The Different Styles of Forums
- Sleek and Trendy – This format blends sleek and stylish lines to turn the forum communication into an almost chat like feel. It is meant to merge the the user experience types. Apple is a great example of this.
- Standard – Most of the enterprise community platforms out there today operate their forums using this type of style. It is very much a linear approach with the focus being on the content and the interaction with that content. Dell is a good example.
- Technical – This forum style has emerged recently on many technical communities it is very Q&A focused but also really geared towards post conversation reading demonstrating popular and most viewed content. Stack Overflow is a good example of this style.
- Old School Traditional – Some of the best communities were formed when their users got together and started the community. These organic communities often have little to budget so free platforms are key to success. While dated by today’s standards, these forums are comfortable to many users. Photoshop Gurus is a good example.
- Answers – Q&A focused forums pit a question against a series of answers with the focus being on providing the best answer rather than discussion on the topic. Ask is the best example.
- Asian – All the forum styles listed above are western styles, Eastern styles tend to vary greatly. This is largely due to languages based on characters which make things like search more complicated. On these styles of forums you will see a lot of content, a lot of scrolling, and a very different approach to responses tying them to the post they are responding to rather than a linear format. eefocus (an engineering community in China) is a good example of this. I would highly recommend that if the East is a focus for your Community program then a lot of research should be done into the user experience of forums there.
The Two Main Types of Navigation
While this doesn’t apply specifically to forums I do want to take a minute and talk about the big choice you will need to make with your Community on navigation as it deeply affects your user experience. There are two “high-level” ways you can architect your community…
- The Great List – where all the forums and other tools are listed on one main page
- Sub-Community Model – where the community is divided into sub-sections based on theme or topic
Both of these models are used widely. There are advantages and disadvantages to each.

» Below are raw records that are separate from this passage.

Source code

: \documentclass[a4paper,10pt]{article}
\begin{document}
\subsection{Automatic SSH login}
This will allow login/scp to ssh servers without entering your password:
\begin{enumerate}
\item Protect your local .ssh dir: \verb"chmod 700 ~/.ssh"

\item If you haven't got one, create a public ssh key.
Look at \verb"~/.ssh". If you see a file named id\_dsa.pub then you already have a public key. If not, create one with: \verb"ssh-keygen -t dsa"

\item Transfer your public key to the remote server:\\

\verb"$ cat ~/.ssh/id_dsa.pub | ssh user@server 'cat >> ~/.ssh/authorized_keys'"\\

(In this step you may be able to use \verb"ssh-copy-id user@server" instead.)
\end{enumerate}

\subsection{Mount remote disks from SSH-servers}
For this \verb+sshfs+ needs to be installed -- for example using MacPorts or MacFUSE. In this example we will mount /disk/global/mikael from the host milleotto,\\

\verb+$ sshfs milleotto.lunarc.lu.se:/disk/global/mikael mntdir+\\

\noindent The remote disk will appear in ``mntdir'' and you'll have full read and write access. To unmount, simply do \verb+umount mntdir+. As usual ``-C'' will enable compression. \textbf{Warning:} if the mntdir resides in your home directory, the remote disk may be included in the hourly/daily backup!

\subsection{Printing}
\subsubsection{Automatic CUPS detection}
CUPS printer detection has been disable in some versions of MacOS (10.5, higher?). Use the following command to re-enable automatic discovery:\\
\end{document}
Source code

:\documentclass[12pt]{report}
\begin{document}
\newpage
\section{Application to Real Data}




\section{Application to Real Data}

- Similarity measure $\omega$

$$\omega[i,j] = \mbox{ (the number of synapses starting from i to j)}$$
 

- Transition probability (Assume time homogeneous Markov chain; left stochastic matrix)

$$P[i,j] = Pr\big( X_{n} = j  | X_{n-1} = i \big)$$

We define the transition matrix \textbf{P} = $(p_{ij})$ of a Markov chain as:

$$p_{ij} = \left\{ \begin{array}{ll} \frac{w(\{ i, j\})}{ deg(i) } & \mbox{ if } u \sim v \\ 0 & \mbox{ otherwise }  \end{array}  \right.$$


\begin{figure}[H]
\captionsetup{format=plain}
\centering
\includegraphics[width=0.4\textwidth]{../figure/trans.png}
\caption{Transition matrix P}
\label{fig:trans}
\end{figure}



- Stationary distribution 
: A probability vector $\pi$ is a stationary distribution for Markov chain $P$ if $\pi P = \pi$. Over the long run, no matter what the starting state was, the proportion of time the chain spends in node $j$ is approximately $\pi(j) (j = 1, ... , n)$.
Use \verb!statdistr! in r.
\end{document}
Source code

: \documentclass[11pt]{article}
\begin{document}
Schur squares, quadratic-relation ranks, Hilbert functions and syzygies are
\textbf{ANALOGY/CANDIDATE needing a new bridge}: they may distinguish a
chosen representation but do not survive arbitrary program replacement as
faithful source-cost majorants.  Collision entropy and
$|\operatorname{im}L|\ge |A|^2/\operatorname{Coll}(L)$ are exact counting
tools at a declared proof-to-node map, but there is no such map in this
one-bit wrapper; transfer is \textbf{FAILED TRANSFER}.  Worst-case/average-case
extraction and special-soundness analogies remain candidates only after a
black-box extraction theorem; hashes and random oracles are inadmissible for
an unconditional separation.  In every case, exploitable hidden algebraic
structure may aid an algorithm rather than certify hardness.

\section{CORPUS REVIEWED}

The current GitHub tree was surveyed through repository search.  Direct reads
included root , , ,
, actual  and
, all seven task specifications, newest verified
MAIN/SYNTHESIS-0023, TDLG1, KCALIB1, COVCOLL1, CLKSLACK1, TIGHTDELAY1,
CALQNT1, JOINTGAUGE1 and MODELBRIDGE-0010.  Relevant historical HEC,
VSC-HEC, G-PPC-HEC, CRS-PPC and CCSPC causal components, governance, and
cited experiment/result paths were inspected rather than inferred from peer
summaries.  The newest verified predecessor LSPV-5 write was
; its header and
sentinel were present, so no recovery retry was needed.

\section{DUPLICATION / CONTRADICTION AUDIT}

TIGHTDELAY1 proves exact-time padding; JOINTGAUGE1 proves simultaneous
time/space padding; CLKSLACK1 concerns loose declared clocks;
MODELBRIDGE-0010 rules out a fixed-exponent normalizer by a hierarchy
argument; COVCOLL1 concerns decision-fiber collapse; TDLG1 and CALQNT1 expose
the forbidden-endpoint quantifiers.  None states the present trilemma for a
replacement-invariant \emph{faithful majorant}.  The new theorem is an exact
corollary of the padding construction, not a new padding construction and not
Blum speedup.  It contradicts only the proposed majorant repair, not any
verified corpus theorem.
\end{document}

How Many Forums Are Too Many?
There is a great temptation to build out all the topics and categories you need when building your community but it is important to remember that you only get one chance to make a first impression and convert a visitor to a community members. Because of this I recommend following these guidelines…
KISS – Keep It Simple & Sexy
Always Community Member Focused – Organize by the way the customer perceives your products, not by the way you are organized
Minimal Marketing & Brand – what it really is, not what you want to market it as
Align to Members Current Needs – why is the member at your community? what do these want to see?
Cities, Neighborhoods, Streets, Houses, Rooms – Take a stair-step approach in a way that makes sense to the member
A key thing to remember is that every time you add a new section or forum to the community you are splitting off a section of your community membership. This is a necessary thing to do (Imagine the chaos if Apple didn’t have a separate area for iPad users and iPod users) but you don’t want to do it any more than you absolutely have to. Remember its a hell of a lot easier to expand then to shrink a community layout.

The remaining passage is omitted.